[Plain-text document sources]
• • • • •
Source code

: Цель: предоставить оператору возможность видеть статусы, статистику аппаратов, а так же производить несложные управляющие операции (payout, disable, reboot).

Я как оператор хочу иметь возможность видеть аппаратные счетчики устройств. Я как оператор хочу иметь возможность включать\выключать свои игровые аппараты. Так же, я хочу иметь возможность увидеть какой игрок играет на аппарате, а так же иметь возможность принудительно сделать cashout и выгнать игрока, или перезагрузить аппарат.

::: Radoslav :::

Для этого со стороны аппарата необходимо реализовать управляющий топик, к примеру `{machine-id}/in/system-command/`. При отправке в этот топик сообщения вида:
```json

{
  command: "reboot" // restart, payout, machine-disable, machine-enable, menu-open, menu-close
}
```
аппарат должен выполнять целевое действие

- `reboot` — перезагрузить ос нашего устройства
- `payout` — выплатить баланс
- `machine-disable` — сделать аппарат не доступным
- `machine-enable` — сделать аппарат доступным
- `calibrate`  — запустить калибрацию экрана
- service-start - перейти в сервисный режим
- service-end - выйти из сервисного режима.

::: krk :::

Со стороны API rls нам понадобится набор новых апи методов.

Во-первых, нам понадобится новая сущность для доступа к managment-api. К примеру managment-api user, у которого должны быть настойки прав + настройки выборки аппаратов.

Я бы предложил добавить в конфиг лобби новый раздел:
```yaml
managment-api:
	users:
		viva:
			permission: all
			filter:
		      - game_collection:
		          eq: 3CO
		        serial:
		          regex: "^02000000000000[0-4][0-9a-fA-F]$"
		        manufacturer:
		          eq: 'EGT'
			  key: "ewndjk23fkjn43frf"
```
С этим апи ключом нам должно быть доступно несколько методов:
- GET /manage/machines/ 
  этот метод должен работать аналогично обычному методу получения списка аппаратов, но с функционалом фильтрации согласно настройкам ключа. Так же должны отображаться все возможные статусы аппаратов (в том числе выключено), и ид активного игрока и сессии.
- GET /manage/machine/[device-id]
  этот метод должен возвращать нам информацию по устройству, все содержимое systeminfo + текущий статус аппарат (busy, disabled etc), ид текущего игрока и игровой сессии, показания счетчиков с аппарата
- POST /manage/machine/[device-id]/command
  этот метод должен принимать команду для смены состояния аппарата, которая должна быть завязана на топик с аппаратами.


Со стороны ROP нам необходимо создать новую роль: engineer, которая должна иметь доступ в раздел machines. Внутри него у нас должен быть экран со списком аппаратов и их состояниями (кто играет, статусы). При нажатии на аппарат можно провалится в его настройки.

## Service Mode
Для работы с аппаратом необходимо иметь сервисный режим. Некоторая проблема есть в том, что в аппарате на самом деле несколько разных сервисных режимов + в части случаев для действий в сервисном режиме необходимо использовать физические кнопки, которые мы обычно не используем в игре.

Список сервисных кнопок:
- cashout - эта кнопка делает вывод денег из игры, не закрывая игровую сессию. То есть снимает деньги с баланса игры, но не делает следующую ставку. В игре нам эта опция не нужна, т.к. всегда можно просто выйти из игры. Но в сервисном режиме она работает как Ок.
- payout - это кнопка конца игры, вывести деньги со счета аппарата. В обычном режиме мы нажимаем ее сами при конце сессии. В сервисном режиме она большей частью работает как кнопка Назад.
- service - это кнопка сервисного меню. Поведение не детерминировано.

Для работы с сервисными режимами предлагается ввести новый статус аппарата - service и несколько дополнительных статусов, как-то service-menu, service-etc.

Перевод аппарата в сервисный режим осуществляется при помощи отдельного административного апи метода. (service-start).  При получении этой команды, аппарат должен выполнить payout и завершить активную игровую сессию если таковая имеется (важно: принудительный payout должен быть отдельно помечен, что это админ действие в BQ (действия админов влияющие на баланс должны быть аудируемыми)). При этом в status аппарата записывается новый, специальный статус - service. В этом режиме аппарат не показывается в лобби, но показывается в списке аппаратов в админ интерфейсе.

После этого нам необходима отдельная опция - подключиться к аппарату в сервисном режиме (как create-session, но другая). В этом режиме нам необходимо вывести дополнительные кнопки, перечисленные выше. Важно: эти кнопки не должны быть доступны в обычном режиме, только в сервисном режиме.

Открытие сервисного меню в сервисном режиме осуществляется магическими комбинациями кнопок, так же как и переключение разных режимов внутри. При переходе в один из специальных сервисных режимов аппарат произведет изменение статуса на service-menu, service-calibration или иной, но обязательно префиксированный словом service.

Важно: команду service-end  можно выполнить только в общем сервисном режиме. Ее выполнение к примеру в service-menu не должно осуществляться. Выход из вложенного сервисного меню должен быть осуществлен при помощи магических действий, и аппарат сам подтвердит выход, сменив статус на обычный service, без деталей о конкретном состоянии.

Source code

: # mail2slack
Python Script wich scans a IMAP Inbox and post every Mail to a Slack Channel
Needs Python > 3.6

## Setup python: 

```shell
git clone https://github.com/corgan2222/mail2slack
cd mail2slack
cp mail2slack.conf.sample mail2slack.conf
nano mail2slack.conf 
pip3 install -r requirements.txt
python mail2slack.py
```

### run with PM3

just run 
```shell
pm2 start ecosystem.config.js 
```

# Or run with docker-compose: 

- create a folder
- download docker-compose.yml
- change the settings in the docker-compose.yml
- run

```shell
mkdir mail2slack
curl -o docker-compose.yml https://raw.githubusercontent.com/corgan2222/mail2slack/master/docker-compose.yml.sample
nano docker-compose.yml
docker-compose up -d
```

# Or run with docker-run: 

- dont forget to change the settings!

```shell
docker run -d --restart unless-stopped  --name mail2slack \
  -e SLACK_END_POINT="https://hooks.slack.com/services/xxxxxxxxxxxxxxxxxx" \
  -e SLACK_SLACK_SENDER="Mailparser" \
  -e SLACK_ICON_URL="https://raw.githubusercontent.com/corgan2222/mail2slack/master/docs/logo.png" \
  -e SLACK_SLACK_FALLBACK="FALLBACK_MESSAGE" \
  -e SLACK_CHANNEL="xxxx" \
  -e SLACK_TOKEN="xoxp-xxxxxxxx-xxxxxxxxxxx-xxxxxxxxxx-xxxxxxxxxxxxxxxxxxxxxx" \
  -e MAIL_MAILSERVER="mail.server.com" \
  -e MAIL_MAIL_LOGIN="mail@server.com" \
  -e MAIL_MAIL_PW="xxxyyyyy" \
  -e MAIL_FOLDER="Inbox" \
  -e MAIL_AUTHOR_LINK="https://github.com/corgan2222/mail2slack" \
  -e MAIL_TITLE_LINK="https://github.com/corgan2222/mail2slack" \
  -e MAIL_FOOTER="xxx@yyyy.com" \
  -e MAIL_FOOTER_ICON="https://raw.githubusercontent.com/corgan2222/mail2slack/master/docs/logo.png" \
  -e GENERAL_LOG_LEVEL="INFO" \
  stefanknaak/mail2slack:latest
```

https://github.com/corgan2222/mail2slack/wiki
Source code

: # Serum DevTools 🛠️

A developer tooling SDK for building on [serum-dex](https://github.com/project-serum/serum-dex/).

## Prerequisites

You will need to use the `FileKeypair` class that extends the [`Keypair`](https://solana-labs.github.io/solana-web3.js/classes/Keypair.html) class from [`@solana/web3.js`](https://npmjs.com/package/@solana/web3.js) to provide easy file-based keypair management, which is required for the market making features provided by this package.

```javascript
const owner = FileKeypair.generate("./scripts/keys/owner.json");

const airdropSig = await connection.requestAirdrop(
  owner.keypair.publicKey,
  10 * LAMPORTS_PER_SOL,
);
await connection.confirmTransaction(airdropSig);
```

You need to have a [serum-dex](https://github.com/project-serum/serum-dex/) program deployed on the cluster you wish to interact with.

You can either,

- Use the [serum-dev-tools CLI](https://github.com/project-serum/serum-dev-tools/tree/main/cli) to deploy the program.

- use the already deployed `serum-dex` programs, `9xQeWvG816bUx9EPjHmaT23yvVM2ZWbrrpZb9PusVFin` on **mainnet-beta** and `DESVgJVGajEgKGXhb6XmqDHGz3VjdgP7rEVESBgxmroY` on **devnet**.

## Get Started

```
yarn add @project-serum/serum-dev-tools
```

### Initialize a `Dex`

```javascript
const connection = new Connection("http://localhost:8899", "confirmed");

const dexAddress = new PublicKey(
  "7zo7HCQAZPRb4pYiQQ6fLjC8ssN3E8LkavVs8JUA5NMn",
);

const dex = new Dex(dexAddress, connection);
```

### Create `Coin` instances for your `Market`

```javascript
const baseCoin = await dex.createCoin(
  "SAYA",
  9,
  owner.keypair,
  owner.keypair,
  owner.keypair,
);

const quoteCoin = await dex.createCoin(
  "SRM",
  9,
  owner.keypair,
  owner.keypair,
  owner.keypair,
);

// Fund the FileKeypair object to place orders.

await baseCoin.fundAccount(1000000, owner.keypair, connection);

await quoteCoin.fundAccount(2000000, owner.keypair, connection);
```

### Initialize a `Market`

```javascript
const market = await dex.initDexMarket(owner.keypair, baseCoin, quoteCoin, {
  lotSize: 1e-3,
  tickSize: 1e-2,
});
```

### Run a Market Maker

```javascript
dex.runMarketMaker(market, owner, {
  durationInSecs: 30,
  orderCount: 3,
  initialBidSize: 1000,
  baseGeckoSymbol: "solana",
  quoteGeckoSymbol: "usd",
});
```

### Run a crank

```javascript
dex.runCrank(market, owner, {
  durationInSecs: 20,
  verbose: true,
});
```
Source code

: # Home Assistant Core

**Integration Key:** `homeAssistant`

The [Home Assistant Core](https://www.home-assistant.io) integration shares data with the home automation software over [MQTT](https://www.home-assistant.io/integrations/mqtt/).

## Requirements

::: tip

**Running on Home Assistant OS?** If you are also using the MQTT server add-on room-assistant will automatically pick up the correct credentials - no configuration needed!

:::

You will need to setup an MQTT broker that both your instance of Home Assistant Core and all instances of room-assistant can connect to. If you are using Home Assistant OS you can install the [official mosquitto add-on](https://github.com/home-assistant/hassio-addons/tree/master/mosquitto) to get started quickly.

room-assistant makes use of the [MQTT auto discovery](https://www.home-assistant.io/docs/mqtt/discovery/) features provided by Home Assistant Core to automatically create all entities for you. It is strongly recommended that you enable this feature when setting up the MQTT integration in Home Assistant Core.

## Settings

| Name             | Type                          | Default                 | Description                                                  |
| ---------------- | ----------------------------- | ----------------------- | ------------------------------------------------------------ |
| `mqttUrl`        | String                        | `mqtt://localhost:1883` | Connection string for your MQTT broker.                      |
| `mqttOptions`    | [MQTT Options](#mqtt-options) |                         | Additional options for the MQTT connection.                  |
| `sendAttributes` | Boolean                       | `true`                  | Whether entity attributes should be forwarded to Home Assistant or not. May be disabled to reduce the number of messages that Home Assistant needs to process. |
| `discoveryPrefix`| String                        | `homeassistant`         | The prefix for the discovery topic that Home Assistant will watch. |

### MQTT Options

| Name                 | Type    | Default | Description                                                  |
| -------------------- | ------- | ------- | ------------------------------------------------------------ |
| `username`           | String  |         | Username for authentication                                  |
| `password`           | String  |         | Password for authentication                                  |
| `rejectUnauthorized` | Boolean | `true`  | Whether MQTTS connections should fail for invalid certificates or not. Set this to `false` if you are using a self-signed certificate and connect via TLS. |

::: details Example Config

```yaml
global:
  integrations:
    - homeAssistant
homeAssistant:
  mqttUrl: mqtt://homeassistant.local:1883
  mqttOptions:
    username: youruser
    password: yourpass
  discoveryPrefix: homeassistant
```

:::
• • • • •
Work required >>
Please restate, word for word, the lines of the entries that run from the first line through the one holding "запустить калибрацию экрана", and add nothing.

Task response >>
Source code

: Цель: предоставить оператору возможность видеть статусы, статистику аппаратов, а так же производить несложные управляющие операции (payout, disable, reboot).

Я как оператор хочу иметь возможность видеть аппаратные счетчики устройств. Я как оператор хочу иметь возможность включать\выключать свои игровые аппараты. Так же, я хочу иметь возможность увидеть какой игрок играет на аппарате, а так же иметь возможность принудительно сделать cashout и выгнать игрока, или перезагрузить аппарат.

::: Radoslav :::

Для этого со стороны аппарата необходимо реализовать управляющий топик, к примеру `{machine-id}/in/system-command/`. При отправке в этот топик сообщения вида:
```json

{
  command: "reboot" // restart, payout, machine-disable, machine-enable, menu-open, menu-close
}
```
аппарат должен выполнять целевое действие

- `reboot` — перезагрузить ос нашего устройства
- `payout` — выплатить баланс
- `machine-disable` — сделать аппарат не доступным
- `machine-enable` — сделать аппарат доступным
- `calibrate`  — запустить калибрацию экрана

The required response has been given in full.